Звали «доброго царя» Михайло Молчанов. Говорили, что он был среди тех, кто убивал царя Фёдора Годунова. Потом он бежал из Москвы к литовским границам, а в пути распускал слух, что видел царя Дмитрия живым и здоровым. Молчанов знал, что ему делать. Он держал путь в Сомбор. Зная, что там нет ни пана Юрия Мнишека, ни его дочери, задумал представиться матери Марины пани Ядвиге как царь Дмитрий и муж её дочери.

Пани Мнишек вряд ли приняла бы мнимого зятя. Ведь она знала первого мужа дочери. Но она не прогнала Молчанова, потому что хотела услышать от него о том, что случилось в Москве, как он избежал смерти и что он знает о судьбе пана Юрия Мнишека и пани Марины.

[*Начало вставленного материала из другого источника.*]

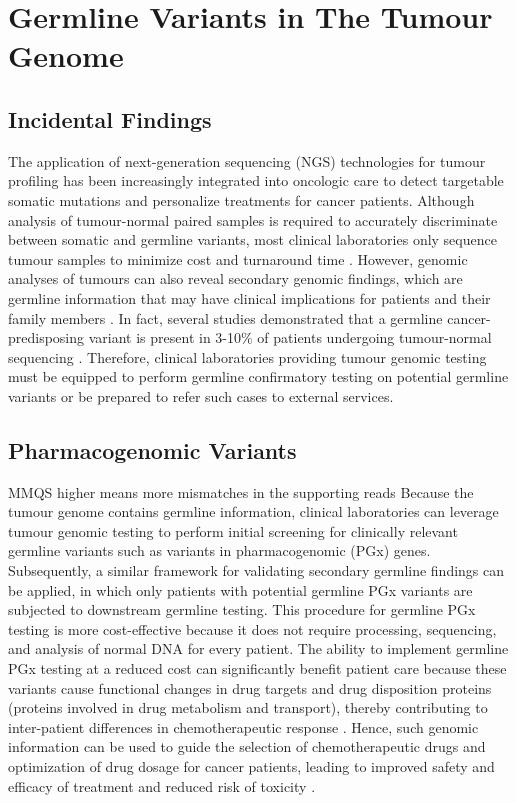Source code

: \section{Germline Variants in The Tumour Genome}
\label{sec:GermlineVariantCallinginTheTumourGenome}

\subsection{Incidental Findings}
The application of next-generation sequencing (NGS) technologies for tumour profiling has been increasingly integrated into oncologic care to detect targetable somatic mutations and personalize treatments for cancer patients. Although analysis of tumour-normal paired samples is required to accurately discriminate between somatic and germline variants, most clinical laboratories only sequence tumour samples to minimize cost and turnaround time \cite{Raymond2016}. However, genomic analyses of tumours can also reveal secondary genomic findings, which are germline information that may have clinical implications for patients and their family members \cite{Raymond2016}. In fact, several studies demonstrated that a germline cancer-predisposing variant is present in 3-10\% of patients undergoing tumour-normal sequencing \cite{Raymond2016,Meric-Bernstam2016,Schrader2015,Jones2015}. Therefore, clinical laboratories providing tumour genomic testing must be equipped to perform germline confirmatory testing on potential germline variants or be prepared to refer such cases to external services.

\subsection{Pharmacogenomic Variants}
MMQS higher means more mismatches in the supporting reads
Because the tumour genome contains germline information, clinical laboratories can leverage tumour genomic testing to perform initial screening for clinically relevant germline variants such as variants in pharmacogenomic (PGx) genes. Subsequently, a similar framework for validating secondary germline findings can be applied, in which only patients with potential germline PGx variants are subjected to downstream germline testing. This procedure for germline PGx testing is more cost-effective because it does not require processing, sequencing, and analysis of normal DNA for every patient. The ability to implement germline PGx testing at a reduced cost can significantly benefit patient care because these variants cause functional changes in drug targets and drug disposition proteins (proteins involved in drug metabolism and transport), thereby contributing to inter-patient differences in chemotherapeutic response \cite{McLeod2013}. Hence, such genomic information can be used to guide the selection of chemotherapeutic drugs and optimization of drug dosage for cancer patients, leading to improved safety and efficacy of treatment and reduced risk of toxicity \cite{McLeod2013}.

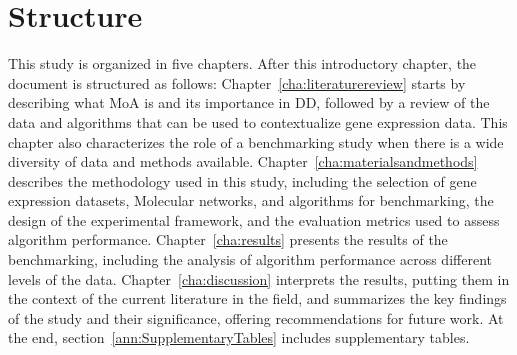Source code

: \section{Structure} %
\label{sec:structure}

This study is organized in five chapters.
After this introductory chapter, the document is structured as follows: Chapter~\ref{cha:literaturereview} starts by describing what \gls{MoA} is and its importance in \gls{DD}, followed by a review of the data and algorithms that can be used to contextualize gene expression data. This chapter also characterizes the role of a benchmarking study when there is a wide diversity of data and methods available. 
Chapter~\ref{cha:materialsandmethods} describes the methodology used in this study, including the selection of gene expression datasets, \gls{Molecular network}s, and algorithms for benchmarking, the design of the experimental framework, and the evaluation metrics used to assess algorithm performance.
Chapter~\ref{cha:results} presents the results of the benchmarking, including the analysis of algorithm performance across different levels of the data.
Chapter~\ref{cha:discussion} interprets the results, putting them in the context of the current literature in the field, and summarizes the key findings of the study and their significance, offering recommendations for future work.
At the end, section~\ref{ann:SupplementaryTables} includes supplementary tables.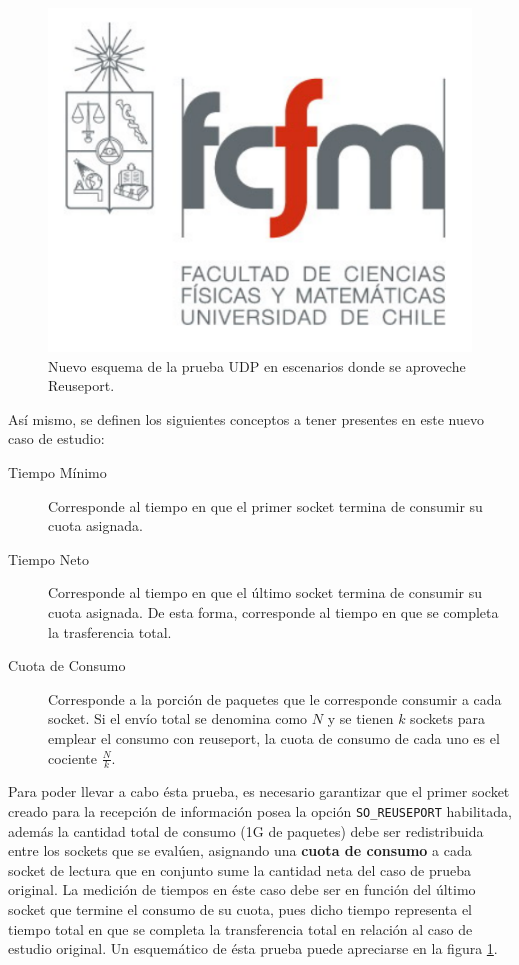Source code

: \begin{figure}[!h]
	\centering
	\includegraphics[scale=.3]{imagenes/fcfm}
	\caption{Nuevo esquema de la prueba UDP en escenarios donde se aproveche Reuseport.}
	\label{fig:casoPruebaReuseport}
\end{figure}

Así mismo, se definen los siguientes conceptos a tener presentes en este nuevo caso de estudio:
\begin{description}
\item[Tiempo Mínimo] Corresponde al tiempo en que el primer socket termina de consumir su cuota asignada.
\item[Tiempo Neto] Corresponde al tiempo en que el último socket termina de consumir su cuota asignada. De esta forma, corresponde al tiempo en que se completa la trasferencia total.
\item[Cuota de Consumo] Corresponde a la porción de paquetes que le corresponde consumir a cada socket. Si el envío total se denomina como $N$ y se tienen $k$ sockets para emplear el consumo con reuseport, la cuota de consumo de cada uno es el cociente $\frac{N}{k}$.
\end{description}

Para poder llevar a cabo ésta prueba, es necesario garantizar que el primer socket creado para la recepción de información posea la opción \verb=SO_REUSEPORT= habilitada, además la cantidad total de consumo (1G de paquetes) debe ser redistribuida entre los sockets que se evalúen, asignando una \textbf{cuota de consumo} a cada socket de lectura que en conjunto sume la cantidad neta del caso de prueba original. La medición de tiempos en éste caso debe ser en función del último socket que termine el consumo de su cuota, pues dicho tiempo representa el tiempo total en que se completa la transferencia total en relación al caso de estudio original. Un esquemático de ésta prueba puede apreciarse en la figura \ref{fig:casoPruebaReuseport}.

Молчанов умел рассказывать красочно и даже чем-то приглянулся пани Ядвиге, прожил несколько дней в Сомборе. А тут из Ярославля появился человек от Юрия Мнишека и принёс письмо. Оно-то и сыграло свою роль, пани Ядвига согласилась считать Молчанова своим зятем. В письме Юрий Мнишек писал иносказательно, но понятно о том, что надо возродить самозваную интригу. Потому как только тогда он и Марина смогут вырваться из русского плена. Конечно, пребывание Мнишеков в Ярославле вряд ли назовёшь состоянием пленников. Вся челядь Юрия Мнишека и сам он с дочерью жили в Ярославле вольно и даже носили оружие. Но пани Ядвига готова была на всё ради своей дочери и мужа. Она стала ласкова со своим «зятем», всячески ублажала его и заверяла, что он может отдыхать в её имении столько, сколько нужно, чтобы набраться сил. Радушная тёща для себя решила, что «Дмитрий» может стать достойным мужем её дочери.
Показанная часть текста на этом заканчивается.